The global stocktake text also stated the importance of linking efforts to address both climate change and biodiversity loss — a priority for numerous Catholic and faith-based organizations — "as well as the vital importance of protecting, conserving, restoring and sustainably using nature and ecosystems for effective and sustainable climate action."
In Dubai, the locations of the next two U.N. climate summits were decided, with Baku, Azerbaijan to host in 2024, and Belem, Brazil in 2025.
Nations are required to submit new, more ambitious climate pledges, or nationally determined pledges, at least 12 months before COP30 in Brazil.
Catholic presence at COP28
More than 100 officials with Catholic institutions and organizations registered to attend the climate summit in Dubai, which drew an estimated 85,000 participants, by far the largest climate COP to date.
A majority were affiliated with Caritas Internationalis — the global Catholic Church's humanitarian aid network — and its national-level agencies, like CRS. Catholic youth organizations also had a strong presence. Boston College and Georgetown University each sent contingents of 20-plus students and professors.
An eight-member team was on the ground in Dubai representing the Holy See delegation, which participated for the second year as a full party to the U.N. Framework Convention on Climate Change and Paris Agreement. A total of 18 members had registered, including the pope.

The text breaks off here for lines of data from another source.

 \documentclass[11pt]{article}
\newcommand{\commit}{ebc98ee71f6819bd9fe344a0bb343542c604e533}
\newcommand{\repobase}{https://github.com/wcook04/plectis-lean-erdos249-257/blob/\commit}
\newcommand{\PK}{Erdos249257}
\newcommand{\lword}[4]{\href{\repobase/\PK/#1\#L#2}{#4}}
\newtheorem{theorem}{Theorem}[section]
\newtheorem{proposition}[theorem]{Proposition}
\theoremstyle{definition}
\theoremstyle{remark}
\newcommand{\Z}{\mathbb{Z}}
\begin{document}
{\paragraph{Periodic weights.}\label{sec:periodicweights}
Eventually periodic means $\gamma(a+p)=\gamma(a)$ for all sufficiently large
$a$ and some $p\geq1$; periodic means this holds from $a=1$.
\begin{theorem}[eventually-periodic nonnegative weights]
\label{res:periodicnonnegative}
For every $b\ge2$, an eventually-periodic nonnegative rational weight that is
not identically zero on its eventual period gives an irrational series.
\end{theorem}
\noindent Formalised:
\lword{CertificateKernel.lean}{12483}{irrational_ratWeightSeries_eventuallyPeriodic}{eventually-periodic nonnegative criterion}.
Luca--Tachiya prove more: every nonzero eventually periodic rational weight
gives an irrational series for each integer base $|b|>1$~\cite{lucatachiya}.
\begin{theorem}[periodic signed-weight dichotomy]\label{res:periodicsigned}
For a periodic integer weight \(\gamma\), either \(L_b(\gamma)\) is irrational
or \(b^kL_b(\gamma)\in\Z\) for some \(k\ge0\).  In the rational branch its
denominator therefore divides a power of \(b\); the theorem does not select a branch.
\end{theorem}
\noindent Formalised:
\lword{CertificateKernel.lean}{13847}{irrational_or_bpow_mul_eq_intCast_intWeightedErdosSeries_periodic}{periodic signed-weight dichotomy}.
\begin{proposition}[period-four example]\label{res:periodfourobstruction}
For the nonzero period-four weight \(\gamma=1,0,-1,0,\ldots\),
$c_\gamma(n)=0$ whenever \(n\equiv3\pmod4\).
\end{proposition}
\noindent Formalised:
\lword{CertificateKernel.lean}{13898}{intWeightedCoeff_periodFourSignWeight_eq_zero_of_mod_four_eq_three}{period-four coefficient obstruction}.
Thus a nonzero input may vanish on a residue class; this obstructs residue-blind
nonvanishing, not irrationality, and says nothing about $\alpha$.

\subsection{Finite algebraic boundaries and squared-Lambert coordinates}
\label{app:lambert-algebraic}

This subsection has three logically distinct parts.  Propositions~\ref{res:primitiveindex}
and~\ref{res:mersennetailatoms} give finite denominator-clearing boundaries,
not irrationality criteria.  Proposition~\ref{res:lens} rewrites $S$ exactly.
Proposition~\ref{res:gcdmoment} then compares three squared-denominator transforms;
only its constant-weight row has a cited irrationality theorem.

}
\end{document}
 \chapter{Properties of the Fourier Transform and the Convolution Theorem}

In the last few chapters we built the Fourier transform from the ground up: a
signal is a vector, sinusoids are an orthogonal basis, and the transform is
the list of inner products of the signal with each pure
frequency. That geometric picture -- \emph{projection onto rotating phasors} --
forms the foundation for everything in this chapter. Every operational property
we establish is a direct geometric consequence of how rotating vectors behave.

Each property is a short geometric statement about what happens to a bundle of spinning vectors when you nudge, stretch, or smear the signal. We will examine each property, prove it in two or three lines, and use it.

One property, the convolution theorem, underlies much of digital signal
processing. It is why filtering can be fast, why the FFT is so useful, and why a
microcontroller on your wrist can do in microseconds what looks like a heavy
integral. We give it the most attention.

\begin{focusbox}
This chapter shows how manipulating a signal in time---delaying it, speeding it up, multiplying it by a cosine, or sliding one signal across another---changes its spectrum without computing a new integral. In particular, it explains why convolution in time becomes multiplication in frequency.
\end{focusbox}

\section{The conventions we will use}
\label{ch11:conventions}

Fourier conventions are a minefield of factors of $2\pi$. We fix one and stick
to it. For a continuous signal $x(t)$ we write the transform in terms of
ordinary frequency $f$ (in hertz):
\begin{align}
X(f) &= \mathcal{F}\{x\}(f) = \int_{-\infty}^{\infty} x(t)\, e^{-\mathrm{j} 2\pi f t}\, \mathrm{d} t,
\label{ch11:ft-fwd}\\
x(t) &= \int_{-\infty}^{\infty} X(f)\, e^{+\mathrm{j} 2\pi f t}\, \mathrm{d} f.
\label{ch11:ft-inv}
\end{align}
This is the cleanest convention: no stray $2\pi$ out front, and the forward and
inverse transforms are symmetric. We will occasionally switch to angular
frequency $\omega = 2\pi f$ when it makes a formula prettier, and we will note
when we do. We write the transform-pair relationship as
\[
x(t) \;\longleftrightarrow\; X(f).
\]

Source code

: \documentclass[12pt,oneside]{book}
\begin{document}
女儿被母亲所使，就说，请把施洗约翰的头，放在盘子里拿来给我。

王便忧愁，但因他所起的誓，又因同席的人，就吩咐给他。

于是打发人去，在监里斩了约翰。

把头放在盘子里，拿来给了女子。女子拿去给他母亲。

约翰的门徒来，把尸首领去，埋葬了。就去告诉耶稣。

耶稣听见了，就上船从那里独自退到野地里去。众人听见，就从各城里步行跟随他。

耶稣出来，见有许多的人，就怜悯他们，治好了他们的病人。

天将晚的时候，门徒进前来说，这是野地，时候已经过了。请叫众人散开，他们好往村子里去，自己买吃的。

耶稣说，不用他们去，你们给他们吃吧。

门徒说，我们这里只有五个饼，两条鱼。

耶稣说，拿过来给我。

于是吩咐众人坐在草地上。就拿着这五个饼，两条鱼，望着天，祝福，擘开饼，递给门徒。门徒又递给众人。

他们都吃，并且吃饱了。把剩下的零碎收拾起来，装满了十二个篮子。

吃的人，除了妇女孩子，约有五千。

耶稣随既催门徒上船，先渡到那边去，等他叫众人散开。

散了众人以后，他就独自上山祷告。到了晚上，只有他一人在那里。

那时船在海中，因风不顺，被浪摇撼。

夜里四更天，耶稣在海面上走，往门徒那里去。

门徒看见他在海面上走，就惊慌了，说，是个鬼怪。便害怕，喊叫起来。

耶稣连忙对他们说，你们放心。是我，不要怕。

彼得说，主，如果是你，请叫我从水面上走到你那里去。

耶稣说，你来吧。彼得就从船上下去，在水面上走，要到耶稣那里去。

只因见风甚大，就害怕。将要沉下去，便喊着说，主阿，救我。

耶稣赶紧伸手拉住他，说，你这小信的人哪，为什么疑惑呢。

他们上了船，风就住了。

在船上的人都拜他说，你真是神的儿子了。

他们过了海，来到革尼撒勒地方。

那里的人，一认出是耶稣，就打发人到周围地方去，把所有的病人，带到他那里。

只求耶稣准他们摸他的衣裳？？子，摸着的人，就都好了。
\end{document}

This was the second time in three years that expectations were raised for an in-person papal intervention at a U.N. climate summit. In both cases, a proxy, Cardinal Pietro Parolin, attended instead.
The Vatican delegation aligned itself early behind the phaseout of fossil fuels and fossil fuel subsidies (estimated at $7 trillion globally), following the lead that Francis outlined in his address to COP28 and in Laudate Deum.
A cardboard cutout of Pope Francis stands in The Blue Zone near the Global Climate Action section at COP28 in Dubai, United Arab Emirates, Dec. 9. (Courtesy of Catholic Relief Services)
A particular focus for the Holy See delegation was greater emphasis on climate change education and lifestyle changes, reflecting the pope's belief, as stated in Laudate Deum, that "there are no lasting changes without cultural changes … and there are no cultural changes without personal changes."
The Holy See delegation at one point in the global stocktake negotiations proposed adding language into the final text that would have required nations to include and fund education on climate change within climate solutions in order to strengthen awareness and promote transitions to more sustainable lifestyles. Ultimately, the final texts did not include any references to education.
During the two weeks, the Vatican delegation met at least three times with Catholics present at COP28 where they received briefings on the delegation's work and offered input for their negotiations. In the waning days, Catholic officials formed a working group for a COP Catholic Actors Network in an effort to better organize and work collectively at future U.N. climate conferences.
The effort to elevate the Catholic voice in future COPs follows an increasingly visible presence of faith in the U.N. space. COP28 was the first-ever climate summit to host a Faith Pavilion — which Francis helped inaugurate via video message — and it followed a similar, though smaller, faith space at the COP15 U.N. biodiversity conference in Montreal in December 2022.
Castillo with CRS said that people of faith have an important role to play on climate change, to not only be a voice of hope in the face of apocalyptic forecasts around climate change but to remind individuals of the power they possess in pushing for solutions.
"We have that stronger role that we need to demand those in power to do more," she said. "And I think, again, that's an important message that the faith community brings to these conversations here on climate change."